A tear ran down her cheek and spread onto the freshly laid tablecloth. No, nobody would ever understand what a struggle it had been—not Burhan, not the kids, not her mother, nobody. In everyone else’s eyes, she and Stefan were nothing but a pair of impulsive adulterers.
She’d fallen hard for him, but even when her heart was soaring above the clouds, she’d never forgotten she was a married woman with two children; even when their love had been at its most ecstatic, she’d felt cursed. Guilt and a sense of impending doom lurked always in the background. She knew that her mother would never forgive her if she found out. She doubted that even her own children could forgive her. Hana might when she grew into a young woman, but only if she learned through her own experience that a married woman with children might still have a heart and body open to love and feelings she couldn’t control. But she’d never want that to happen to her daughter, even if it helped her to understand her mother. It was better that Hana never forgive her than she suffer the same pain and shame.
She brought in a stack of dishes and set the table. One plate on each side. She set the table just as she had all those years ago when she’d made her final decision to break it off with Stefan. She’d b
een bracing herself to tell Burhan that she loved another man. She’d imagined the table the following day, one plate short. A missing plate—Burhan’s plate. Her hand had shaken so badly that the plate slipped through her fingers and broke. A broken plate and the shattered heart of her husband when he heard what she had to tell him.
She’d fetched the broom, swept the broken pieces into the dustpan, and dumped them in the trash. Later, after she’d finished setting the table and heated up dinner, she’d inexplicably dashed into the kitchen and retrieved the broken pieces from the trash. She’d washed the pieces of porcelain and set them aside.
When Burhan saw them, he’d said, “Why don’t you throw them away, darling? We can always get new plates.”
“I want to glue them together,” she’d said.
“That plate will never be any good, not after it’s been broken. Just throw it away.”
Nimeta had phoned Stefan the following day and said, “I couldn’t tell Burhan. I won’t be able to leave him. Forgive me, Stefan.”
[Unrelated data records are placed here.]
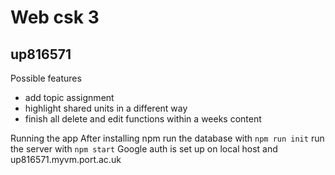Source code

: # Web csk 3
## up816571

Possible features
- add topic assignment
- highlight shared units in a different way
- finish all delete and edit functions within a weeks content

Running the app
After installing npm run the database with
```npm run init```
run the server with
```npm start```
Google auth is set up on local host and up816571.myvm.port.ac.uk
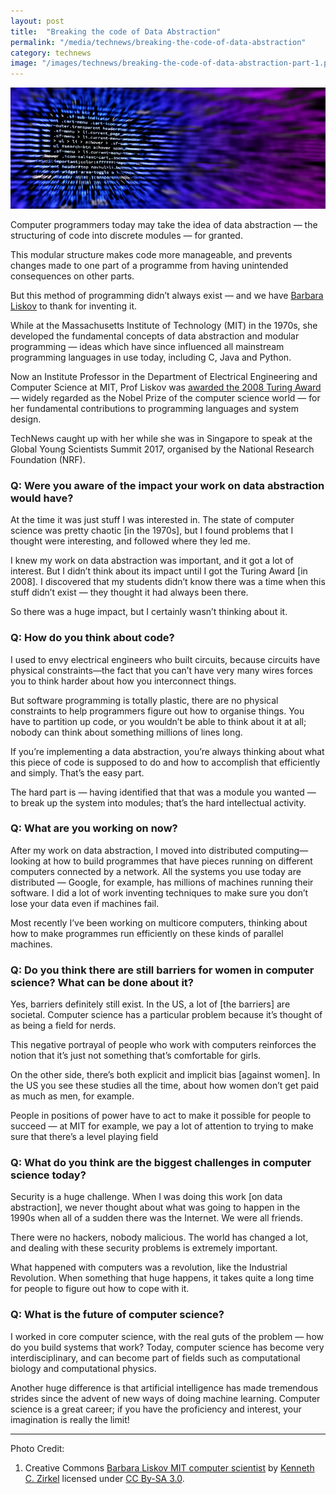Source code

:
 ```yaml
---
layout: post
title:  "Breaking the code of Data Abstraction"
permalink: "/media/technews/breaking-the-code-of-data-abstraction"
category: technews
image: "/images/technews/breaking-the-code-of-data-abstraction-part-1.png"
---
```


![Breaking the code of Data Abstraction](/images/technews/breaking-the-code-of-data-abstraction-part-1.png)

Computer programmers today may take the idea of data abstraction — the structuring of code into discrete modules — for granted.

This modular structure makes code more manageable, and prevents changes made to one part of a programme from having unintended consequences on other parts.

But this method of programming didn’t always exist — and we have [Barbara Liskov](http://www.pmg.csail.mit.edu/~liskov/) to thank for inventing it.

While at the Massachusetts Institute of Technology (MIT) in the 1970s, she developed the fundamental concepts of data abstraction and modular programming — ideas which have since influenced all mainstream programming languages in use today, including C, Java and Python.

Now an Institute Professor in the Department of Electrical Engineering and Computer Science at MIT, Prof Liskov was [awarded the 2008 Turing Award](https://amturing.acm.org/award_winners/liskov_1108679.cfm) — widely regarded as the Nobel Prize of the computer science world — for her fundamental contributions to programming languages and system design.

TechNews caught up with her while she was in Singapore to speak at the Global Young Scientists Summit 2017, organised by the National Research Foundation (NRF).

### **Q: Were you aware of the impact your work on data abstraction would have?**
At the time it was just stuff I was interested in. The state of computer science was pretty chaotic [in the 1970s], but I found problems that I thought were interesting, and followed where they led me.

I knew my work on data abstraction was important, and it got a lot of interest. But I didn’t think about its impact until I got the Turing Award [in 2008]. I discovered that my students didn’t know there was a time when this stuff didn’t exist — they thought it had always been there.

So there was a huge impact, but I certainly wasn’t thinking about it.

### **Q: How do you think about code?**
I used to envy electrical engineers who built circuits, because circuits have physical constraints—the fact that you can’t have very many wires forces you to think harder about how you interconnect things.

 But software programming is totally plastic, there are no physical constraints to help programmers figure out how to organise things. You have to partition up code, or you wouldn’t be able to think about it at all; nobody can think about something millions of lines long.

If you’re implementing a data abstraction, you’re always thinking about what this piece of code is supposed to do and how to accomplish that efficiently and simply. That’s the easy part.

The hard part is — having identified that that was a module you wanted — to break up the system into modules; that’s the hard intellectual activity.

### **Q: What are you working on now?**
After my work on data abstraction, I moved into distributed computing—looking at how to build programmes that have pieces running on different computers connected by a network. All the systems you use today are distributed — Google, for example, has millions of machines running their software. I did a lot of work inventing techniques to make sure you don’t lose your data even if machines fail.

Most recently I’ve been working on multicore computers, thinking about how to make programmes run efficiently on these kinds of parallel machines.

### **Q: Do you think there are still barriers for women in computer science? What can be done about it?**
Yes, barriers definitely still exist. In the US, a lot of [the barriers] are societal. Computer science has a particular problem because it’s thought of as being a field for nerds.

This negative portrayal of people who work with computers reinforces the notion that it’s just not something that’s comfortable for girls.  

On the other side, there’s both explicit and implicit bias [against women]. In the US you see these studies all the time, about how women don’t get paid as much as men, for example.

People in positions of power have to act to make it possible for people to succeed — at MIT for example, we pay a lot of attention to trying to make sure that there’s a level playing field

### **Q: What do you think are the biggest challenges in computer science today?**
Security is a huge challenge. When I was doing this work [on data abstraction], we never thought about what was going to happen in the 1990s when all of a sudden there was the Internet. We were all friends.

There were no hackers, nobody malicious. The world has changed a lot, and dealing with these security problems is extremely important.

What happened with computers was a revolution, like the Industrial Revolution. When something that huge happens, it takes quite a long time for people to figure out how to cope with it.

### **Q: What is the future of computer science?**
I worked in core computer science, with the real guts of the problem — how do you build systems that work? Today, computer science has become very interdisciplinary, and can become part of fields such as computational biology and computational physics.

Another huge difference is that artificial intelligence has made tremendous strides since the advent of new ways of doing machine learning. Computer science is a great career; if you have the proficiency and interest, your imagination is really the limit!

---

Photo Credit:

1. Creative Commons [Barbara Liskov MIT computer scientist](https://commons.wikimedia.org/wiki/File:Barbara_Liskov_MIT_computer_scientist_2010.jpg) by [Kenneth C. Zirkel](https://commons.wikimedia.org/wiki/User:Kzirkel) licensed under [CC By-SA 3.0](https://creativecommons.org/licenses/by-sa/3.0/). 
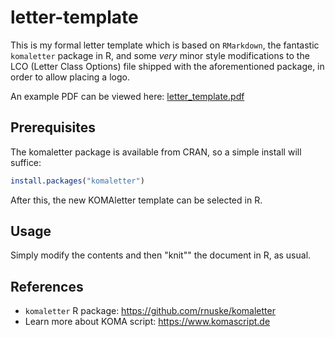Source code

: # letter-template

This is my formal letter template which is based on `RMarkdown`, the fantastic `komaletter` package in R, and some *very* minor style modifications to the LCO (Letter Class Options) file shipped with the aforementioned package, in order to allow placing a logo.

An example PDF can be viewed here: [letter_template.pdf](example/letter_template.pdf)

## Prerequisites

The komaletter package is available from CRAN, so a simple install will suffice:

```r
install.packages("komaletter")
```

After this, the new KOMAletter template can be selected in R.

## Usage

Simply modify the contents and then "knit"" the document in R, as usual.


## References

* `komaletter` R package: https://github.com/rnuske/komaletter
* Learn more about KOMA script: https://www.komascript.de
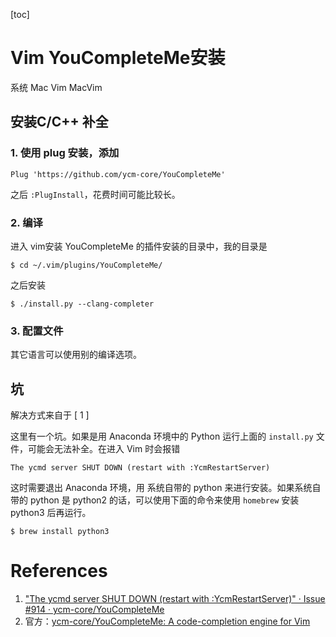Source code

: [toc]


# Vim YouCompleteMe安装

系统 Mac
Vim MacVim

## 安装C/C++ 补全

### 1. 使用 plug 安装，添加 

```
Plug 'https://github.com/ycm-core/YouCompleteMe'
```
之后 `:PlugInstall`，花费时间可能比较长。

### 2. 编译

进入 vim安装 YouCompleteMe 的插件安装的目录中，我的目录是

```
$ cd ~/.vim/plugins/YouCompleteMe/
```

之后安装 

```
$ ./install.py --clang-completer
```

### 3. 配置文件

其它语言可以使用别的编译选项。

## 坑

解决方式来自于 [ 1 ] 

这里有一个坑。如果是用 Anaconda 环境中的 Python 运行上面的 `install.py` 文件，可能会无法补全。在进入 Vim 时会报错

```
The ycmd server SHUT DOWN (restart with :YcmRestartServer)
```

这时需要退出 Anaconda 环境，用 系统自带的 python 来进行安装。如果系统自带的 python 是 python2 的话，可以使用下面的命令来使用 `homebrew` 安装 python3 后再运行。

```
$ brew install python3
```

# References
1. ["The ycmd server SHUT DOWN (restart with :YcmRestartServer)" · Issue #914 · ycm-core/YouCompleteMe](https://github.com/ycm-core/YouCompleteMe/issues/914)
2. 官方：[ycm-core/YouCompleteMe: A code-completion engine for Vim](https://github.com/ycm-core/YouCompleteMe)
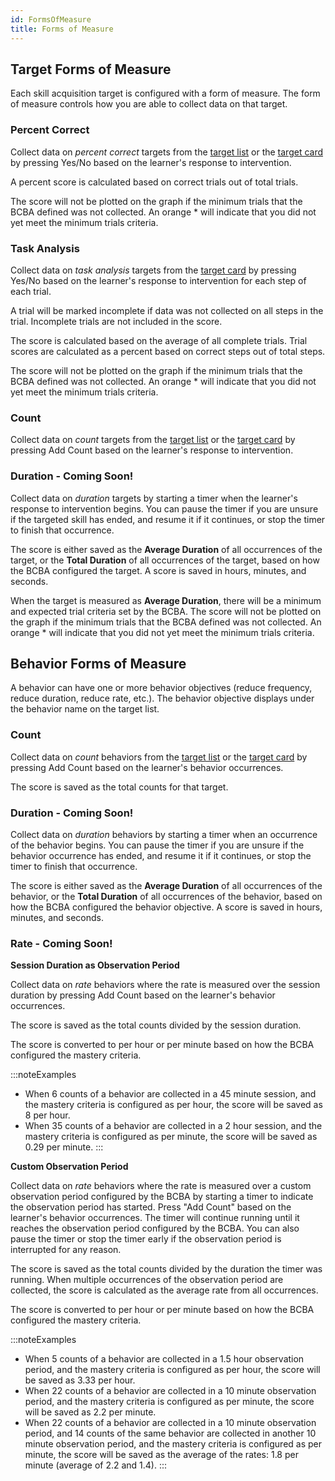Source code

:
 ```yaml
---
id: FormsOfMeasure
title: Forms of Measure
---
```

## Target Forms of Measure
Each skill acquisition target is configured with a form of measure. The form of measure controls how you are able to collect data on that target.

### Percent Correct
Collect data on *percent correct* targets from the [target list](../DataCollection/DataCollectionOnTargetList.md) or the [target card](../DataCollection/DataCollectionTargetCard.md) by pressing Yes/No based on the learner's response to intervention.

A percent score is calculated based on correct trials out of total trials.

The score will not be plotted on the graph if the minimum trials that the BCBA defined was not collected. An orange * will indicate that you did not yet meet the minimum trials criteria.

### Task Analysis
Collect data on *task analysis* targets from the [target card](../DataCollection/DataCollectionTargetCard.md) by pressing Yes/No based on the learner's response to intervention for each step of each trial.

A trial will be marked incomplete if data was not collected on all steps in the trial. Incomplete trials are not included in the score.

The score is calculated based on the average of all complete trials. Trial scores are calculated as a percent based on correct steps out of total steps.

The score will not be plotted on the graph if the minimum trials that the BCBA defined was not collected. An orange * will indicate that you did not yet meet the minimum trials criteria.


### Count
Collect data on *count* targets from the [target list](../DataCollection/DataCollectionOnTargetList.md) or the [target card](../DataCollection/DataCollectionTargetCard.md) by pressing Add Count based on the learner's response to intervention.

### Duration - Coming Soon!

Collect data on *duration* targets by starting a timer when the learner's response to intervention begins. You can pause the timer if you are unsure if the targeted skill has ended, and resume it if it continues, or stop the timer to finish that occurrence.

The score is either saved as the **Average Duration** of all occurrences of the target, or the **Total Duration** of all occurrences of the target, based on how the BCBA configured the target. A score is saved in hours, minutes, and seconds.

When the target is measured as **Average Duration**, there will be a minimum and expected trial criteria set by the BCBA. The score will not be plotted on the graph if the minimum trials that the BCBA defined was not collected. An orange * will indicate that you did not yet meet the minimum trials criteria.

## Behavior Forms of Measure

A behavior can have one or more behavior objectives (reduce frequency, reduce duration, reduce rate, etc.).
The behavior objective displays under the behavior name on the target list.

### Count
Collect data on *count* behaviors from the [target list](../DataCollection/DataCollectionOnTargetList.md) or the [target card](../DataCollection/DataCollectionTargetCard.md) by pressing Add Count based on the learner's behavior occurrences.

The score is saved as the total counts for that target.

### Duration - Coming Soon!
Collect data on *duration* behaviors by starting a timer when an occurrence of the behavior begins. You can pause the timer if you are unsure if the behavior occurrence has ended, and resume it if it continues, or stop the timer to finish that occurrence.

The score is either saved as the **Average Duration** of all occurrences of the behavior, or the **Total Duration** of all occurrences of the behavior, based on how the BCBA configured the behavior objective. A score is saved in hours, minutes, and seconds.

### Rate - Coming Soon!

**Session Duration as Observation Period**

Collect data on *rate* behaviors where the rate is measured over the session duration by pressing Add Count based on the learner's behavior occurrences. 

The score is saved as the total counts divided by the session duration.

The score is converted to per hour or per minute based on how the BCBA configured the mastery criteria.

:::noteExamples
- When 6 counts of a behavior are collected in a 45 minute session, and the mastery criteria is configured as per hour, the score will be saved as 8 per hour.
- When 35 counts of a behavior are collected in a 2 hour session, and the mastery criteria is configured as per minute, the score will be saved as 0.29 per minute.
:::

**Custom Observation Period**

Collect data on *rate* behaviors where the rate is measured over a custom observation period configured by the BCBA by starting a timer to indicate the observation period has started. Press "Add Count" based on the learner's behavior occurrences. The timer will continue running until it reaches the observation period configured by the BCBA. You can also pause the timer or stop the timer early if the observation period is interrupted for any reason.

The score is saved as the total counts divided by the duration the timer was running. When multiple occurrences of the observation period are collected, the score is calculated as the average rate from all occurrences.

The score is converted to per hour or per minute based on how the BCBA configured the mastery criteria.

:::noteExamples
- When 5 counts of a behavior are collected in a 1.5 hour observation period, and the mastery criteria is configured as per hour, the score will be saved as 3.33 per hour.
- When 22 counts of a behavior are collected in a 10 minute observation period, and the mastery criteria is configured as per minute, the score will be saved as 2.2 per minute.
- When 22 counts of a behavior are collected in a 10 minute observation period, and 14 counts of the same behavior are collected in another 10 minute observation period, and the mastery criteria is configured as per minute, the score will be saved as the average of the rates: 1.8 per minute (average of 2.2 and 1.4).
:::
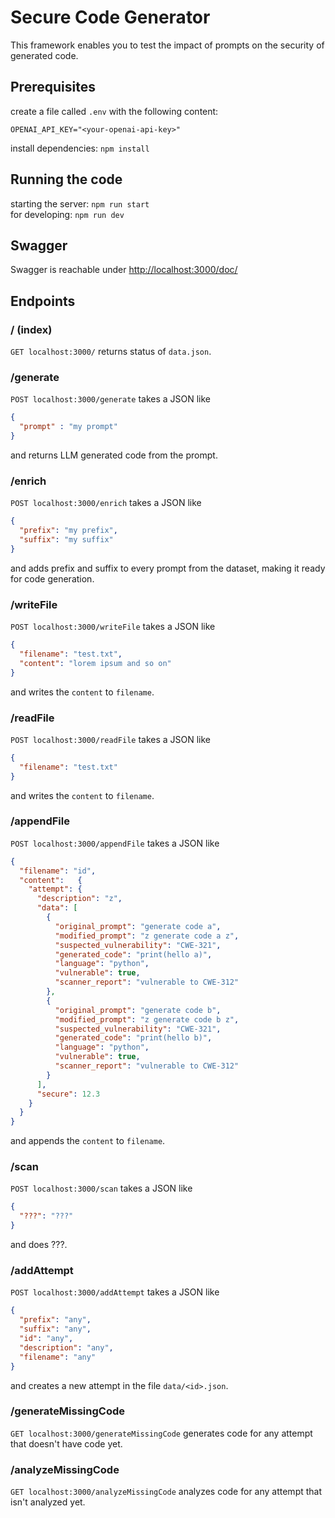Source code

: # Secure Code Generator

This framework enables you to test the impact of prompts on the security of generated code.

## Prerequisites

create a file called `.env` with the following content:

```text
OPENAI_API_KEY="<your-openai-api-key>"
```

install dependencies: `npm install`

## Running the code

starting the server: `npm run start`  
for developing: `npm run dev`

## Swagger

Swagger is reachable under <http://localhost:3000/doc/>

## Endpoints

### / (index)

<!-- TODO change this together with the endpoint itself -->
`GET localhost:3000/` returns status of `data.json`.

### /generate

`POST localhost:3000/generate` takes a JSON like

```json
{
  "prompt" : "my prompt"
}
```

and returns LLM generated code from the prompt.

### /enrich

`POST localhost:3000/enrich` takes a JSON like

```json
{
  "prefix": "my prefix",
  "suffix": "my suffix"
}
```

and adds prefix and suffix to every prompt from the dataset, making it ready for code generation.

### /writeFile

`POST localhost:3000/writeFile` takes a JSON like

```json
{
  "filename": "test.txt",
  "content": "lorem ipsum and so on"
}
```

and writes the `content` to `filename`.

### /readFile

`POST localhost:3000/readFile` takes a JSON like

```json
{
  "filename": "test.txt"
}
```

and writes the `content` to `filename`.

### /appendFile

`POST localhost:3000/appendFile` takes a JSON like

```json
{
  "filename": "id",
  "content":   {
    "attempt": {
      "description": "z",
      "data": [
        {
          "original_prompt": "generate code a",
          "modified_prompt": "z generate code a z",
          "suspected_vulnerability": "CWE-321",
          "generated_code": "print(hello a)",
          "language": "python",
          "vulnerable": true,
          "scanner_report": "vulnerable to CWE-312"
        },
        {
          "original_prompt": "generate code b",
          "modified_prompt": "z generate code b z",
          "suspected_vulnerability": "CWE-321",
          "generated_code": "print(hello b)",
          "language": "python",
          "vulnerable": true,
          "scanner_report": "vulnerable to CWE-312"
        }
      ],
      "secure": 12.3
    }
  }
}
```

and appends the `content` to `filename`.

### /scan

<!-- TODO update this as soon as the method does anything -->

`POST localhost:3000/scan` takes a JSON like

```json
{
  "???": "???"
}
```

and does ???.

### /addAttempt

`POST localhost:3000/addAttempt` takes a JSON like

```json
{
  "prefix": "any",
  "suffix": "any",
  "id": "any",
  "description": "any",
  "filename": "any"
}
```

and creates a new attempt in the file `data/<id>.json`.

### /generateMissingCode

`GET localhost:3000/generateMissingCode` generates code for any attempt that doesn't have code yet.

### /analyzeMissingCode

`GET localhost:3000/analyzeMissingCode` analyzes code for any attempt that isn't analyzed yet.
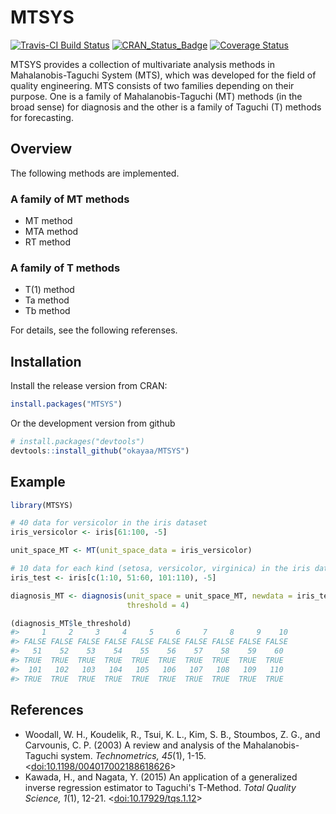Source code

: MTSYS
=====

[![Travis-CI Build Status](https://travis-ci.org/okayaa/MTSYS.svg?branch=master)](https://travis-ci.org/okayaa/MTSYS) [![CRAN\_Status\_Badge](http://www.r-pkg.org/badges/version/MTSYS)](https://CRAN.R-project.org/package=MTSYS) [![Coverage Status](https://img.shields.io/codecov/c/github/okayaa/MTSYS/master.svg)](https://codecov.io/github/okayaa/MTSYS?branch=master)

MTSYS provides a collection of multivariate analysis methods in 
Mahalanobis-Taguchi System (MTS), which was developed for the field of quality 
engineering. MTS consists of two families depending on their purpose. One is a 
family of Mahalanobis-Taguchi (MT) methods (in the broad sense) for diagnosis 
and the other is a family of Taguchi (T) methods for forecasting.

Overview
--------

The following methods are implemented.

### A family of MT methods
-   MT method
-   MTA method
-   RT method

### A family of T methods
-   T(1) method
-   Ta method
-   Tb method

For details, see the following referenses.

Installation
------------

Install the release version from CRAN:

``` r
install.packages("MTSYS")
```

Or the development version from github

``` r
# install.packages("devtools")
devtools::install_github("okayaa/MTSYS")
```

Example
-------

``` r
library(MTSYS)

# 40 data for versicolor in the iris dataset
iris_versicolor <- iris[61:100, -5]

unit_space_MT <- MT(unit_space_data = iris_versicolor)

# 10 data for each kind (setosa, versicolor, virginica) in the iris dataset
iris_test <- iris[c(1:10, 51:60, 101:110), -5]

diagnosis_MT <- diagnosis(unit_space = unit_space_MT, newdata = iris_test, 
                          threshold = 4)

(diagnosis_MT$le_threshold)
#>     1     2     3     4     5     6     7     8     9    10
#> FALSE FALSE FALSE FALSE FALSE FALSE FALSE FALSE FALSE FALSE
#>   51    52    53    54    55    56    57    58    59    60   
#> TRUE  TRUE  TRUE  TRUE  TRUE  TRUE  TRUE  TRUE  TRUE  TRUE
#>  101   102   103   104   105   106   107   108   109   110 
#> TRUE  TRUE  TRUE  TRUE  TRUE  TRUE  TRUE  TRUE  TRUE  TRUE 
```

References
----------

-   Woodall, W. H., Koudelik, R., Tsui, K. L., Kim, S. B., Stoumbos, Z. G., and
      Carvounis, C. P. (2003) A review and analysis of the Mahalanobis-Taguchi 
      system. *Technometrics, 45*(1), 1-15. \<[doi:10.1198/004017002188618626](http://dx.doi.org/10.1198/004017002188618626)\>
-   Kawada, H., and Nagata, Y. (2015) An application of a generalized inverse 
      regression estimator to Taguchi's T-Method. *Total Quality Science, 1*(1), 
      12-21. \<[doi:10.17929/tqs.1.12](http://dx.doi.org/10.17929/tqs.1.12)\>
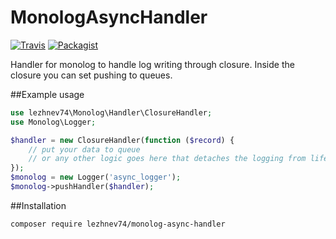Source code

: # MonologAsyncHandler

[![Travis](https://img.shields.io/travis/lezhnev74/monologAsyncHandler.svg)]()
[![Packagist](https://img.shields.io/packagist/l/lezhnev74/monolog-async-handler.svg)]()



Handler for monolog to handle log writing through closure.
Inside the closure you can set pushing to queues.

##Example usage

```php
use lezhnev74\Monolog\Handler\ClosureHandler;
use Monolog\Logger;

$handler = new ClosureHandler(function ($record) {
    // put your data to queue
    // or any other logic goes here that detaches the logging from life circle
});
$monolog = new Logger('async_logger');
$monolog->pushHandler($handler);
```

##Installation

```
composer require lezhnev74/monolog-async-handler
```


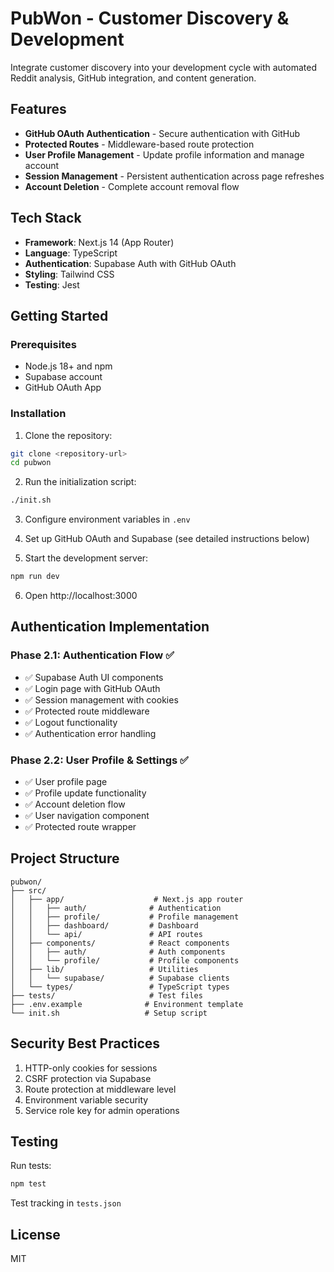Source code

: # PubWon - Customer Discovery & Development

Integrate customer discovery into your development cycle with automated Reddit analysis, GitHub integration, and content generation.

## Features

- **GitHub OAuth Authentication** - Secure authentication with GitHub
- **Protected Routes** - Middleware-based route protection
- **User Profile Management** - Update profile information and manage account
- **Session Management** - Persistent authentication across page refreshes
- **Account Deletion** - Complete account removal flow

## Tech Stack

- **Framework**: Next.js 14 (App Router)
- **Language**: TypeScript
- **Authentication**: Supabase Auth with GitHub OAuth
- **Styling**: Tailwind CSS
- **Testing**: Jest

## Getting Started

### Prerequisites

- Node.js 18+ and npm
- Supabase account
- GitHub OAuth App

### Installation

1. Clone the repository:
```bash
git clone <repository-url>
cd pubwon
```

2. Run the initialization script:
```bash
./init.sh
```

3. Configure environment variables in `.env`

4. Set up GitHub OAuth and Supabase (see detailed instructions below)

5. Start the development server:
```bash
npm run dev
```

6. Open http://localhost:3000

## Authentication Implementation

### Phase 2.1: Authentication Flow ✅
- ✅ Supabase Auth UI components
- ✅ Login page with GitHub OAuth
- ✅ Session management with cookies
- ✅ Protected route middleware
- ✅ Logout functionality
- ✅ Authentication error handling

### Phase 2.2: User Profile & Settings ✅
- ✅ User profile page
- ✅ Profile update functionality
- ✅ Account deletion flow
- ✅ User navigation component
- ✅ Protected route wrapper

## Project Structure

```
pubwon/
├── src/
│   ├── app/                    # Next.js app router
│   │   ├── auth/              # Authentication
│   │   ├── profile/           # Profile management
│   │   ├── dashboard/         # Dashboard
│   │   └── api/               # API routes
│   ├── components/            # React components
│   │   ├── auth/              # Auth components
│   │   └── profile/           # Profile components
│   ├── lib/                   # Utilities
│   │   └── supabase/          # Supabase clients
│   └── types/                 # TypeScript types
├── tests/                     # Test files
├── .env.example              # Environment template
└── init.sh                   # Setup script
```

## Security Best Practices

1. HTTP-only cookies for sessions
2. CSRF protection via Supabase
3. Route protection at middleware level
4. Environment variable security
5. Service role key for admin operations

## Testing

Run tests:
```bash
npm test
```

Test tracking in `tests.json`

## License

MIT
If she told him about that plate tonight, would he understand? Would Fiko, who’d stared at her that morning with such horrified, accusing eyes? Would her son ever understand how she’d battled with herself not to abandon her family?
She hadn’t even tried to explain.
“Fiko, sometimes husbands and wives fight,” she’d told her son. “The war’s making us all a bit jumpy. Go get me some ice. And don’t say a word to Hana.”
“Mom, why did Dad hit you?”
“We were arguing.”
“Why’d he hit you?”
“He didn’t hit me. I fell. I slipped and fell.”
“Why’d he hit you, Mom?”
Nimeta tried to get up off the floor. “Fiko, why don’t you help me instead of asking silly questions? What did I tell you? Get me some ice quick.”
“Mom, I heard what he said. Dad said something about paying for his sins. What did he mean?”